L'enseignement supérieur et l'éducation : une crise persistante
Si l’on prend un instant pour réfléchir à l’enseignement supérieur et à l'éducation, un autre secteur négligé, on constate qu'il y a une réelle crise qui persiste depuis des années. Les universités gabonaises, bien qu'en expansion, manquent de moyens et de formations de qualité qui répondent aux besoins d'une économie moderne et compétitive. La jeunesse gabonaise, pourtant un atout précieux, se retrouve souvent avec une éducation qui ne correspond pas aux exigences du marché du travail local et international. Cela crée un fossé entre la formation académique et les besoins réels du pays. Mais là encore, les discussions sur une réforme profonde du système éducatif sont quasi inexistantes.
Le manque de débats sur les vrais enjeux du pays
Les politiciens gabonais, quand ils prennent la parole, le font le plus souvent pour défendre leur position, leur parti ou leur alliance. Les débats autour des idées et des visions pour le pays sont relégués au second plan. Au lieu de proposer des politiques publiques innovantes pour moderniser l’agriculture, dynamiser l’industrie ou renforcer l’éducation, le discours politique se limite à des promesses répétitives et à des tiraillements pour des postes de pouvoir. Les partis politiques semblent plus intéressés par le jeu des alliances, des nominations, et des manœuvres tactiques que par la mise en place de politiques concrètes pour le développement du pays.

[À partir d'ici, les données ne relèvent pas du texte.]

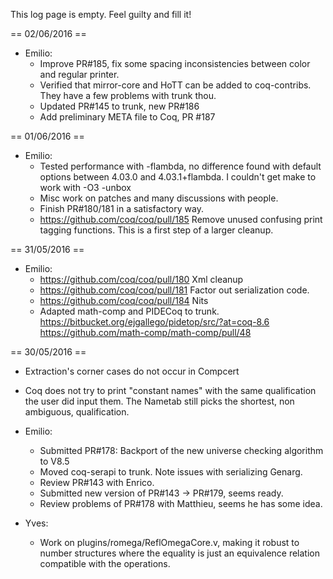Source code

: This log page is empty.  Feel guilty and fill it!

== 02/06/2016 ==

 * Emilio:
   * Improve PR#185, fix some spacing inconsistencies between color and regular printer.
   * Verified that mirror-core and HoTT can be added to coq-contribs. They have a few problems with trunk thou.
   * Updated PR#145 to trunk, new PR#186
   * Add preliminary META file to Coq, PR #187

== 01/06/2016 ==

 * Emilio:
   * Tested performance with -flambda, no difference found with default options between 4.03.0 and 4.03.1+flambda. I couldn't get make to work with -O3 -unbox
   * Misc work on patches and many discussions with people.
   * Finish PR#180/181 in a satisfactory way.
   * https://github.com/coq/coq/pull/185 Remove unused confusing print tagging functions. This is a first step of a larger cleanup.

== 31/05/2016 ==

 * Emilio:
   * https://github.com/coq/coq/pull/180 Xml cleanup
   * https://github.com/coq/coq/pull/181 Factor out serialization code.
   * https://github.com/coq/coq/pull/184 Nits
   * Adapted math-comp and PIDECoq to trunk. https://bitbucket.org/ejgallego/pidetop/src/?at=coq-8.6 https://github.com/math-comp/math-comp/pull/48

== 30/05/2016 ==

 * Extraction's corner cases do not occur in Compcert
 * Coq does not try to print "constant names" with the same qualification the user did input them.  The Nametab still picks the shortest, non ambiguous, qualification. 

 * Emilio:
   * Submitted PR#178: Backport of the new universe checking algorithm to V8.5
   * Moved coq-serapi to trunk. Note issues with serializing Genarg.
   * Review PR#143 with Enrico.
   * Submitted new version of PR#143 -> PR#179, seems ready.
   * Review problems of PR#178 with Matthieu, seems he has some idea.
 * Yves:
   * Work on plugins/romega/ReflOmegaCore.v, making it robust to number structures where the equality is just an equivalence relation compatible with the operations.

Repenser la politique gabonaise : de la bataille des postes à la bataille des idées
Les Gabonais, dans leur grande majorité, restent désabusés et déconnectés de cette politique de petits calculs. Leur quotidien reste marqué par un chômage très élevé, une pauvreté persistante et un accès limité aux services de base. L'absence de débats substantiels sur l’économie, l’agriculture, l'industrie et l'éducation est un reflet de l'indifférence de la classe politique face aux vrais enjeux du pays. Il est grand temps que les acteurs politiques, quelle que soit leur appartenance, remettent au cœur du débat public les véritables préoccupations des Gabonais et qu'ils arrêtent de se perdre dans une course aux postes.

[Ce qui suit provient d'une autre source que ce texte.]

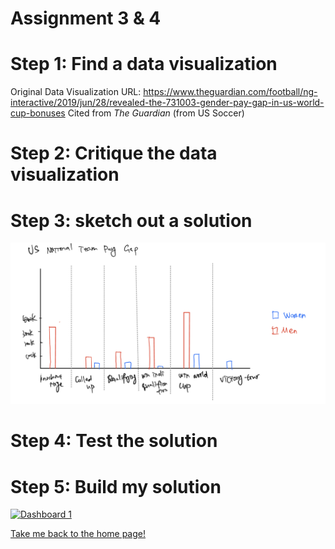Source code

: # Assignment 3 & 4
# Step 1: Find a data visualization
Original Data Visualization
URL: https://www.theguardian.com/football/ng-interactive/2019/jun/28/revealed-the-731003-gender-pay-gap-in-us-world-cup-bonuses
Cited from _The Guardian_ (from US Soccer)

# Step 2: Critique the data visualization

# Step 3: sketch out a solution
![Image of Data Visualization Sketch](pic1.jpg)

# Step 4: Test the solution

# Step 5: Build my solution

<div class='tableauPlaceholder' id='viz1707291083609' style='position: relative'><noscript><a href='#'><img alt='Dashboard 1 ' src='https:&#47;&#47;public.tableau.com&#47;static&#47;images&#47;As&#47;Assignment34_17072850284710&#47;Dashboard1&#47;1_rss.png' style='border: none' /></a></noscript><object class='tableauViz'  style='display:none;'><param name='host_url' value='https%3A%2F%2Fpublic.tableau.com%2F' /> <param name='embed_code_version' value='3' /> <param name='site_root' value='' /><param name='name' value='Assignment34_17072850284710&#47;Dashboard1' /><param name='tabs' value='no' /><param name='toolbar' value='yes' /><param name='static_image' value='https:&#47;&#47;public.tableau.com&#47;static&#47;images&#47;As&#47;Assignment34_17072850284710&#47;Dashboard1&#47;1.png' /> <param name='animate_transition' value='yes' /><param name='display_static_image' value='yes' /><param name='display_spinner' value='yes' /><param name='display_overlay' value='yes' /><param name='display_count' value='yes' /><param name='language' value='en-US' /><param name='filter' value='publish=yes' /></object></div>
<script type='text/javascript'>
  var divElement = document.getElementById('viz1707291083609');
  var vizElement = divElement.getElementsByTagName('object')[0];
  if ( divElement.offsetWidth > 800 ) { vizElement.style.width='1680px';vizElement.style.height='1077px';} else if ( divElement.offsetWidth > 500 ) { vizElement.style.width='1680px';vizElement.style.height='1077px';} else { vizElement.style.width='100%';vizElement.style.height='1127px';}                     var scriptElement = document.createElement('script');
  scriptElement.src = 'https://public.tableau.com/javascripts/api/viz_v1.js';
  vizElement.parentNode.insertBefore(scriptElement, vizElement);
</script>

[Take me back to the home page!](README.md)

Si le Gabon veut réellement se projeter dans l'avenir et se libérer des chaînes de sa dépendance au pétrole, il est impératif que les politiciens prennent conscience que la bataille des idées doit remplacer celle des postes. C’est à travers une véritable vision pour le pays, basée sur l’industrialisation, la diversification économique, la modernisation de l’agriculture et l'amélioration de l’éducation, que le Gabon pourra espérer un avenir meilleur. Mais pour cela, les leaders politiques devront cesser de jouer à un jeu politique stérile et se concentrer sur ce qui compte vraiment. L’avenir du pays et le bien-être des Gabonais.